Input data:

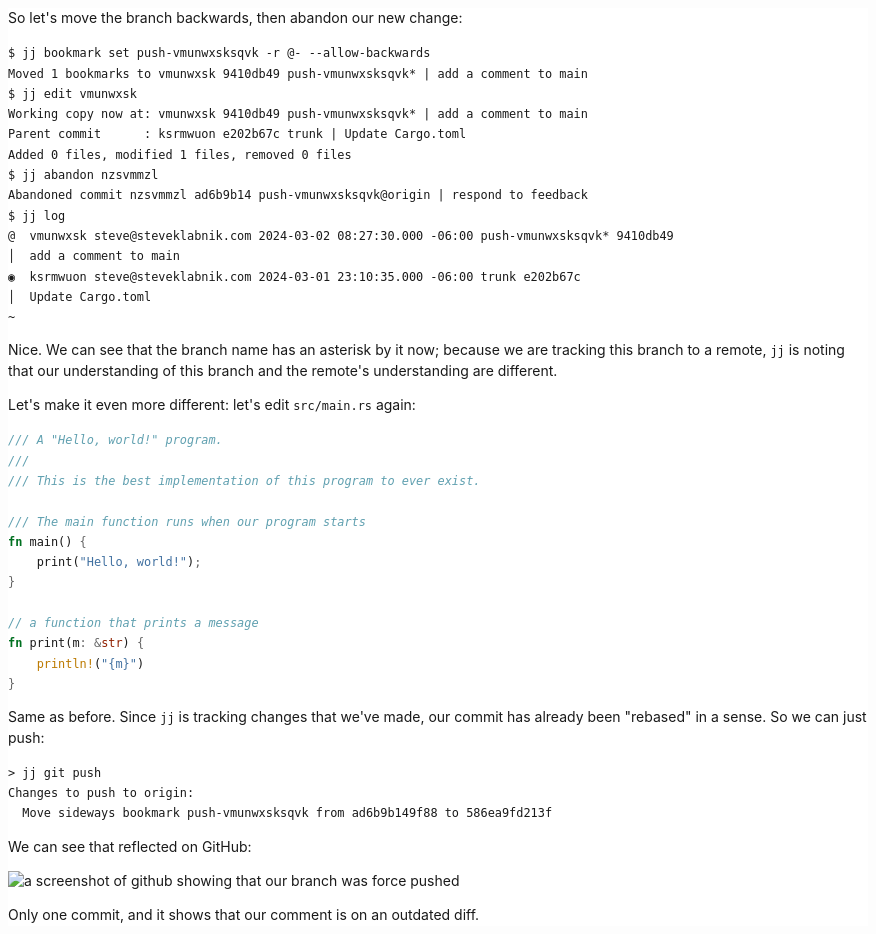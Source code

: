 So let's move the branch backwards, then abandon our new change:

```console
$ jj bookmark set push-vmunwxsksqvk -r @- --allow-backwards
Moved 1 bookmarks to vmunwxsk 9410db49 push-vmunwxsksqvk* | add a comment to main
$ jj edit vmunwxsk
Working copy now at: vmunwxsk 9410db49 push-vmunwxsksqvk* | add a comment to main
Parent commit      : ksrmwuon e202b67c trunk | Update Cargo.toml
Added 0 files, modified 1 files, removed 0 files
$ jj abandon nzsvmmzl
Abandoned commit nzsvmmzl ad6b9b14 push-vmunwxsksqvk@origin | respond to feedback
$ jj log
@  vmunwxsk steve@steveklabnik.com 2024-03-02 08:27:30.000 -06:00 push-vmunwxsksqvk* 9410db49
│  add a comment to main
◉  ksrmwuon steve@steveklabnik.com 2024-03-01 23:10:35.000 -06:00 trunk e202b67c
│  Update Cargo.toml
~
```

Nice. We can see that the branch name has an asterisk by it now; because we are
tracking this branch to a remote, `jj` is noting that our understanding of this
branch and the remote's understanding are different.

Let's make it even more different: let's edit `src/main.rs` again:

```rust
/// A "Hello, world!" program.
///
/// This is the best implementation of this program to ever exist.

/// The main function runs when our program starts
fn main() {
    print("Hello, world!");
}

// a function that prints a message
fn print(m: &str) {
    println!("{m}")
}
```

Same as before. Since `jj` is tracking changes that we've made, our commit has
already been "rebased" in a sense. So we can just push:

```console
> jj git push
Changes to push to origin:
  Move sideways bookmark push-vmunwxsksqvk from ad6b9b149f88 to 586ea9fd213f
```

We can see that reflected on GitHub:

![a screenshot of github showing that our branch was force pushed](../images/force-push-pr.png)

Only one commit, and it shows that our comment is on an outdated diff.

What is required: For the word "remote", count the lines of the records above that hold it and state only that count.

Solution to this task: 2